Stored entries

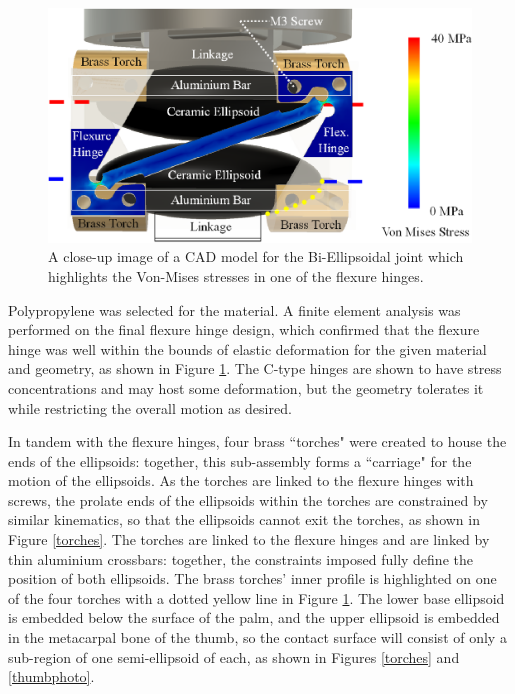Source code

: \documentclass[journal]{IEEEtran}
\begin{document}
\begin{figure}
	\centering
	\includegraphics[width = 1\columnwidth]{figures/vonmises2.eps}
	\caption{A close-up image of a CAD model for the Bi-Ellipsoidal joint which highlights the Von-Mises stresses in one of the flexure hinges.}\label{torches}
 \label{vonmises}
\end{figure}

Polypropylene was selected for the material. A finite element analysis was performed on the final flexure hinge design, which confirmed that the flexure hinge was well within the bounds of elastic deformation for the given material and geometry, as shown in Figure \ref{vonmises}. The C-type hinges are shown to have stress concentrations and may host some deformation, but the geometry tolerates it while restricting the overall motion as desired. 

 In tandem with the flexure hinges, four brass ``torches" were created to house the ends of the ellipsoids: together, this sub-assembly forms a ``carriage" for the motion of the ellipsoids. As the torches are linked to the flexure hinges with screws, the prolate ends of the ellipsoids within the torches are constrained by similar kinematics, so that the ellipsoids cannot exit the torches, as shown in Figure \ref{torches}. The torches are linked to the flexure hinges and are linked by thin aluminium crossbars: together, the constraints imposed fully define the position of both ellipsoids. The brass torches' inner profile is highlighted on one of the four torches with a dotted yellow line in Figure \ref{vonmises}. The lower base ellipsoid is embedded below the surface of the palm, and the upper ellipsoid is embedded in the metacarpal bone of the thumb, so the contact surface will consist of only a sub-region of one semi-ellipsoid of each, as shown in Figures \ref{torches} and \ref{thumbphoto}. 
\end{document}

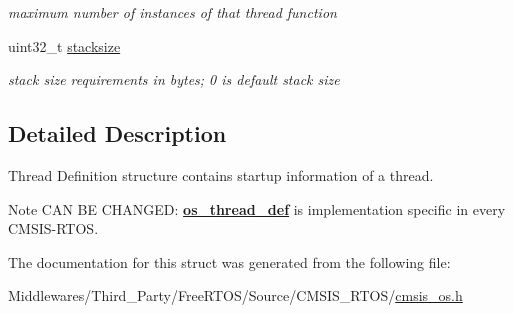 \begin{DoxyCompactItemize}
\begin{DoxyCompactList}\small\item\em maximum number of instances of that thread function \end{DoxyCompactList}\item 
\mbox{\label{structos__thread__def_a950b7f81ad4711959517296e63bc79d1}} 
uint32\+\_\+t \mbox{\hyperlink{structos__thread__def_a950b7f81ad4711959517296e63bc79d1}{stacksize}}
\begin{DoxyCompactList}\small\item\em stack size requirements in bytes; 0 is default stack size \end{DoxyCompactList}\end{DoxyCompactItemize}


\subsection{Detailed Description}
Thread Definition structure contains startup information of a thread. \begin{DoxyNote}{Note}
C\+AN BE C\+H\+A\+N\+G\+ED\+: {\bfseries \mbox{\hyperlink{structos__thread__def}{os\+\_\+thread\+\_\+def}}} is implementation specific in every C\+M\+S\+I\+S-\/\+R\+T\+OS. 
\end{DoxyNote}


The documentation for this struct was generated from the following file\+:\begin{DoxyCompactItemize}
\item 
Middlewares/\+Third\+\_\+\+Party/\+Free\+R\+T\+O\+S/\+Source/\+C\+M\+S\+I\+S\+\_\+\+R\+T\+O\+S/\mbox{\hyperlink{cmsis__os_8h}{cmsis\+\_\+os.\+h}}\end{DoxyCompactItemize}
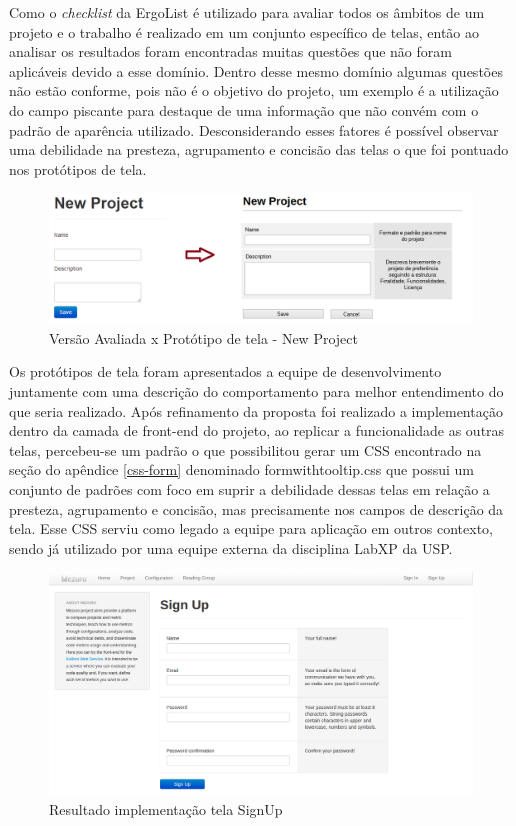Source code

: Como o \textit{checklist} da ErgoList é utilizado para avaliar todos os âmbitos de um projeto e o trabalho é realizado em um conjunto específico de telas, então ao analisar os resultados foram encontradas muitas questões que não foram aplicáveis devido a esse domínio. Dentro desse mesmo domínio algumas questões não estão conforme, pois não é o objetivo do projeto, um exemplo é a utilização do campo piscante para destaque de uma informação que não convém com o padrão de aparência utilizado. Desconsiderando esses fatores é possível observar uma debilidade na presteza, agrupamento e concisão das telas o que foi pontuado nos protótipos de tela.

\graphicspath{{figuras/}}
\begin{figure}[h]
\centering
\includegraphics[width=1.0\textwidth]{PrototipoNewProject}
\caption{Versão Avaliada x Protótipo de tela - New Project}
\label{parallel-coordinate}
\end{figure}

Os protótipos de tela foram apresentados a equipe de desenvolvimento juntamente com uma descrição do comportamento para melhor entendimento do que seria realizado. Após refinamento da proposta foi realizado a implementação dentro da camada de front-end do projeto, ao replicar a funcionalidade as outras telas, percebeu-se um padrão o que possibilitou gerar um CSS encontrado na seção do apêndice \ref{css-form} denominado formwithtooltip.css que possui um conjunto de padrões com foco em suprir a debilidade dessas telas em relação a presteza, agrupamento e concisão, mas precisamente nos campos de descrição da tela. Esse CSS serviu como legado a equipe para aplicação em outros contexto, sendo já utilizado por uma equipe externa da disciplina LabXP da USP.

\graphicspath{{figuras/}}
\begin{figure}[h]
\centering
\includegraphics[width=1.0\textwidth]{TelaSignUp}
\caption{Resultado implementação tela SignUp}
\label{parallel-coordinate}
\end{figure}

To do: Output each line of the records exactly. Any picture is skipped.

Response:
Source code

: \documentclass[journal]{IEEEtran}
\begin{document}
\begin{figure}
	\centering
	\includegraphics[width = 1\columnwidth]{figures/vonmises2.eps}
	\caption{A close-up image of a CAD model for the Bi-Ellipsoidal joint which highlights the Von-Mises stresses in one of the flexure hinges.}\label{torches}
 \label{vonmises}
\end{figure}

Polypropylene was selected for the material. A finite element analysis was performed on the final flexure hinge design, which confirmed that the flexure hinge was well within the bounds of elastic deformation for the given material and geometry, as shown in Figure \ref{vonmises}. The C-type hinges are shown to have stress concentrations and may host some deformation, but the geometry tolerates it while restricting the overall motion as desired. 

 In tandem with the flexure hinges, four brass ``torches" were created to house the ends of the ellipsoids: together, this sub-assembly forms a ``carriage" for the motion of the ellipsoids. As the torches are linked to the flexure hinges with screws, the prolate ends of the ellipsoids within the torches are constrained by similar kinematics, so that the ellipsoids cannot exit the torches, as shown in Figure \ref{torches}. The torches are linked to the flexure hinges and are linked by thin aluminium crossbars: together, the constraints imposed fully define the position of both ellipsoids. The brass torches' inner profile is highlighted on one of the four torches with a dotted yellow line in Figure \ref{vonmises}. The lower base ellipsoid is embedded below the surface of the palm, and the upper ellipsoid is embedded in the metacarpal bone of the thumb, so the contact surface will consist of only a sub-region of one semi-ellipsoid of each, as shown in Figures \ref{torches} and \ref{thumbphoto}. 
\end{document}

 \begin{DoxyCompactItemize}
\begin{DoxyCompactList}\small\item\em maximum number of instances of that thread function \end{DoxyCompactList}\item 
\mbox{\label{structos__thread__def_a950b7f81ad4711959517296e63bc79d1}} 
uint32\+\_\+t \mbox{\hyperlink{structos__thread__def_a950b7f81ad4711959517296e63bc79d1}{stacksize}}
\begin{DoxyCompactList}\small\item\em stack size requirements in bytes; 0 is default stack size \end{DoxyCompactList}\end{DoxyCompactItemize}


\subsection{Detailed Description}
Thread Definition structure contains startup information of a thread. \begin{DoxyNote}{Note}
C\+AN BE C\+H\+A\+N\+G\+ED\+: {\bfseries \mbox{\hyperlink{structos__thread__def}{os\+\_\+thread\+\_\+def}}} is implementation specific in every C\+M\+S\+I\+S-\/\+R\+T\+OS. 
\end{DoxyNote}


The documentation for this struct was generated from the following file\+:\begin{DoxyCompactItemize}
\item 
Middlewares/\+Third\+\_\+\+Party/\+Free\+R\+T\+O\+S/\+Source/\+C\+M\+S\+I\+S\+\_\+\+R\+T\+O\+S/\mbox{\hyperlink{cmsis__os_8h}{cmsis\+\_\+os.\+h}}\end{DoxyCompactItemize}
Source code

: Como o \textit{checklist} da ErgoList é utilizado para avaliar todos os âmbitos de um projeto e o trabalho é realizado em um conjunto específico de telas, então ao analisar os resultados foram encontradas muitas questões que não foram aplicáveis devido a esse domínio. Dentro desse mesmo domínio algumas questões não estão conforme, pois não é o objetivo do projeto, um exemplo é a utilização do campo piscante para destaque de uma informação que não convém com o padrão de aparência utilizado. Desconsiderando esses fatores é possível observar uma debilidade na presteza, agrupamento e concisão das telas o que foi pontuado nos protótipos de tela.

\graphicspath{{figuras/}}
\begin{figure}[h]
\centering
\includegraphics[width=1.0\textwidth]{PrototipoNewProject}
\caption{Versão Avaliada x Protótipo de tela - New Project}
\label{parallel-coordinate}
\end{figure}

Os protótipos de tela foram apresentados a equipe de desenvolvimento juntamente com uma descrição do comportamento para melhor entendimento do que seria realizado. Após refinamento da proposta foi realizado a implementação dentro da camada de front-end do projeto, ao replicar a funcionalidade as outras telas, percebeu-se um padrão o que possibilitou gerar um CSS encontrado na seção do apêndice \ref{css-form} denominado formwithtooltip.css que possui um conjunto de padrões com foco em suprir a debilidade dessas telas em relação a presteza, agrupamento e concisão, mas precisamente nos campos de descrição da tela. Esse CSS serviu como legado a equipe para aplicação em outros contexto, sendo já utilizado por uma equipe externa da disciplina LabXP da USP.

\graphicspath{{figuras/}}
\begin{figure}[h]
\centering
\includegraphics[width=1.0\textwidth]{TelaSignUp}
\caption{Resultado implementação tela SignUp}
\label{parallel-coordinate}
\end{figure}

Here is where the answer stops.